Venu de Hongrie et découvert par Noir Désir, le souffleur Akosh Szélévenyi impose sa fureur et ses riffs à l'intérieur d'une musique entre free-jazz et rythmes du folklore d'Europe centrale. A voir à Blanc-Mesnil dans le cadre du festival Banlieues Bleues.

Dans le petit milieu du jazz français, on parle beaucoup ces derniers temps d'Akosh Szélévenyi, saxophoniste hongrois installé à Paris depuis dix ans. Sur des rythmes d'Europe centrale, lorgnant parfois vers un Orient plus lointain, Akosh joue free, ce qui, en ces temps où la France cède à une attirance rampante pour ses racines pétainistes, mérite assurément un coup de chapeau. Le plus curieux dans toute cette affaire, c'est que, loin de Budapest, l'énergique garçon a signé, sous l'impulsion de Bertrand Cantat, leader de Noir Désir, chez une major et vient de publier en simultané deux albums ­ l'un studio, Imafa, l'autre live, Omeko. Les plus méfiants ne manqueront pas d'y voir une manipulation de la société du spectacle, une habile récupération de l'industrie du disque ou, tout au moins, une opération marketing rondement menée. Quant à nous, excités par cette musique aux furieux accents balkaniques et intrigués par la configuration paradoxale de la situation, nous posons d'abord la question : qui est donc cet Akosh S. qui brouille les pistes et fait trembler les frontières et, d'abord, d'où vient-il ?

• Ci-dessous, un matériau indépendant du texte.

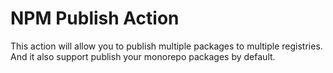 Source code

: # NPM Publish Action

This action will allow you to publish multiple packages to multiple registries.
And it also support publish your monorepo packages by default.


```yaml


``` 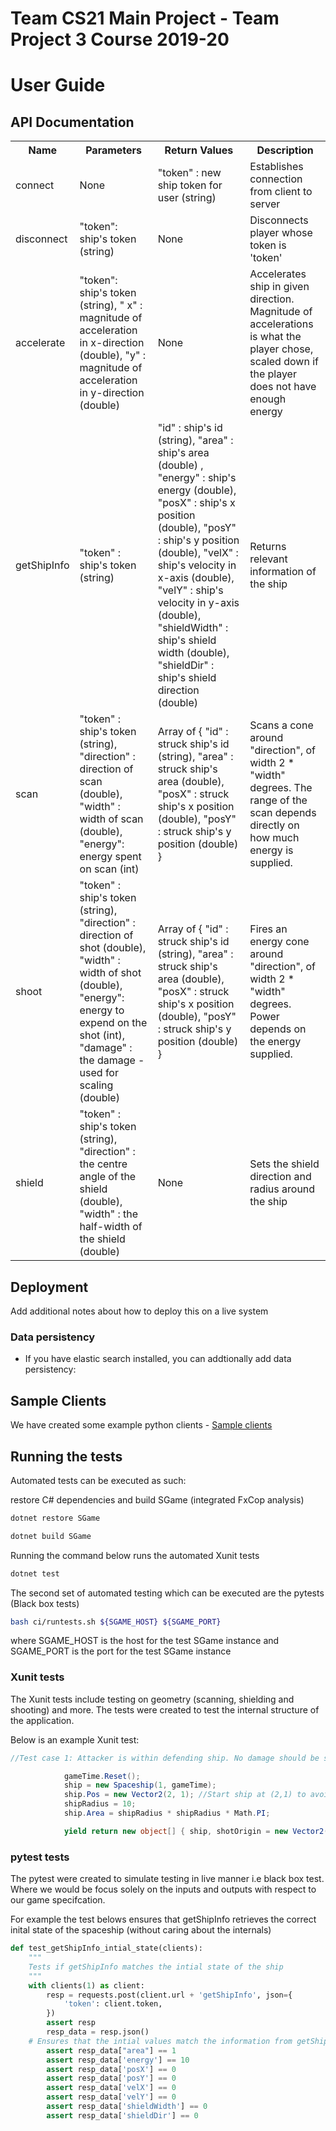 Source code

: # Team CS21 Main Project - Team Project 3 Course 2019-20

# User Guide

## API Documentation

<table class="tg">
  <tr>
    <th class="tg-cly1">Name</th>
    <th class="tg-cly1">Parameters</th>
    <th class="tg-cly1">Return Values</th>
    <th class="tg-cly1">Description</th>
  </tr>
  <tr>
    <td class="tg-cly1">connect</td>
    <td class="tg-cly1">None</td>
    <td class="tg-cly1">"token" : new ship token for user (string)</td>
    <td class="tg-cly1">Establishes connection from client to server</td>
  </tr>
  <tr>
    <td class="tg-cly1">disconnect</td>
    <td class="tg-cly1">"token": ship's token (string)</td>
    <td class="tg-cly1">None</td>
    <td class="tg-cly1">Disconnects player whose token is 'token'</td>
  </tr>
  <tr>
    <td class="tg-cly1">accelerate</td>
    <td class="tg-cly1">"token": ship's token (string), " x" : magnitude of acceleration in x-direction (double), "y" : magnitude of acceleration in y-direction (double)</td>
    <td class="tg-cly1">None</td>
    <td class="tg-cly1">Accelerates ship in given direction. Magnitude of accelerations is what the player chose, scaled down if the player does not have enough energy</td>
  </tr>
  <tr>
    <td class="tg-0lax">getShipInfo</td>
    <td class="tg-0lax">"token" : ship's token (string)</td>
    <td class="tg-0lax">"id" : ship's id (string), "area" : ship's area (double) , "energy" : ship's energy (double), "posX" : ship's x position (double), "posY" : ship's y position (double), "velX" : ship's velocity in x-axis (double), "velY" : ship's velocity in y-axis (double), "shieldWidth" : ship's shield width (double), "shieldDir" : ship's shield direction (double)</td>
    <td class="tg-0lax">Returns relevant information of the ship</td>
  </tr>
  <tr>
    <td class="tg-0lax">scan</td>
    <td class="tg-0lax">"token" : ship's token (string), "direction" : direction of scan (double), "width" : width of scan (double), "energy": energy spent on scan (int)</td>
    <td class="tg-0lax">Array of { "id" : struck ship's id (string), "area" : struck ship's area (double), "posX" : struck ship's x position (double), "posY" : struck ship's y position (double) }</td>
    <td class="tg-0lax">Scans a cone around "direction", of width 2 * "width" degrees. The range of the scan depends directly on how much energy is supplied.</td>
  </tr>
  <tr>
    <td class="tg-0lax">shoot</td>
    <td class="tg-0lax">"token" : ship's token (string), "direction" : direction of shot (double), "width" : width of shot (double), "energy": energy to expend on the shot (int), "damage" : the damage -used for scaling (double)</td>
    <td class="tg-0lax">Array of { "id" : struck ship's id (string), "area" : struck ship's area (double), "posX" : struck ship's x position (double), "posY" : struck ship's y position (double) }</td>
    <td class="tg-0lax">Fires an energy cone around "direction", of width 2 * "width" degrees. Power depends on the energy supplied.</td>
  </tr>
  <tr>
    <td class="tg-0lax">shield</td>
    <td class="tg-0lax">"token" : ship's token (string), "direction" : the centre angle of the shield (double), "width" : the half-width of the shield (double)</td>
    <td class="tg-0lax">None</td>
    <td class="tg-0lax">Sets the shield direction and radius around the ship</td>
  </tr>
</table>

## Deployment

Add additional notes about how to deploy this on a live system

### Data persistency

- If you have elastic search installed, you can addtionally add data persistency:

## Sample Clients

We have created some example python clients - [Sample clients](Sample-clients/)

## Running the tests

Automated tests can be executed as such:

restore C# dependencies and build SGame (integrated FxCop analysis)

```C#
dotnet restore SGame
```

```C#
dotnet build SGame
```

Running the command below runs the automated Xunit tests

```C#
dotnet test
```

The second set of automated testing which can be executed are the pytests (Black box tests)

```bash
bash ci/runtests.sh ${SGAME_HOST} ${SGAME_PORT}
```

where SGAME_HOST is the host for the test SGame instance and SGAME_PORT is the port for the test SGame instance

### Xunit tests

The Xunit tests include testing on geometry (scanning, shielding and shooting) and more. The tests were created to test the internal structure of the application.

Below is an example Xunit test:

```csharp
//Test case 1: Attacker is within defending ship. No damage should be shielded.

            gameTime.Reset();
            ship = new Spaceship(1, gameTime);
            ship.Pos = new Vector2(2, 1); //Start ship at (2,1) to avoid missing bugs due to simplicity of (0,0)
            shipRadius = 10;
            ship.Area = shipRadius * shipRadius * Math.PI;

            yield return new object[] { ship, shotOrigin = new Vector2(5, 5), shotDir = -126.869897645844, shotWidth = 1, (ship.Pos - shotOrigin).Length(), expectedValue = 0.0 };

```

### pytest tests

The pytest were created to simulate testing in live manner i.e black box test. Where we would be focus solely on the inputs and outputs with respect to our game specifcation.

For example the test belows ensures that getShipInfo retrieves the correct inital state of the spaceship (without caring about the internals)

```python
def test_getShipInfo_intial_state(clients):
    """
    Tests if getShipInfo matches the intial state of the ship
    """
    with clients(1) as client:
        resp = requests.post(client.url + 'getShipInfo', json={
            'token': client.token,
        })
        assert resp
        resp_data = resp.json()
    # Ensures that the intial values match the information from getShipInfo
        assert resp_data["area"] == 1
        assert resp_data['energy'] == 10
        assert resp_data['posX'] == 0
        assert resp_data['posY'] == 0
        assert resp_data['velX'] == 0
        assert resp_data['velY'] == 0
        assert resp_data['shieldWidth'] == 0
        assert resp_data['shieldDir'] == 0
```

"De 6 à 14 ans, j'étais dans une école de musique, à Budapest, qui mélangeait le classique et le folkore, grâce à la méthode inventée par Kodaly, le plus grand compositeur hongrois avec Bartók. J'ai joué de la flûte à bec, de la clarinette, du basson... Puis, à 16 ans, je me suis mis au sax. A cette époque, j'ai vaguement fréquenté le conservatoire de jazz. C'est avec des gens que j'ai rencontrés sur place que j'ai formé mon premier groupe. On jouait des standards, et très vite, on s'est lancés dans des improvisations collectives. C'était au milieu des années 80.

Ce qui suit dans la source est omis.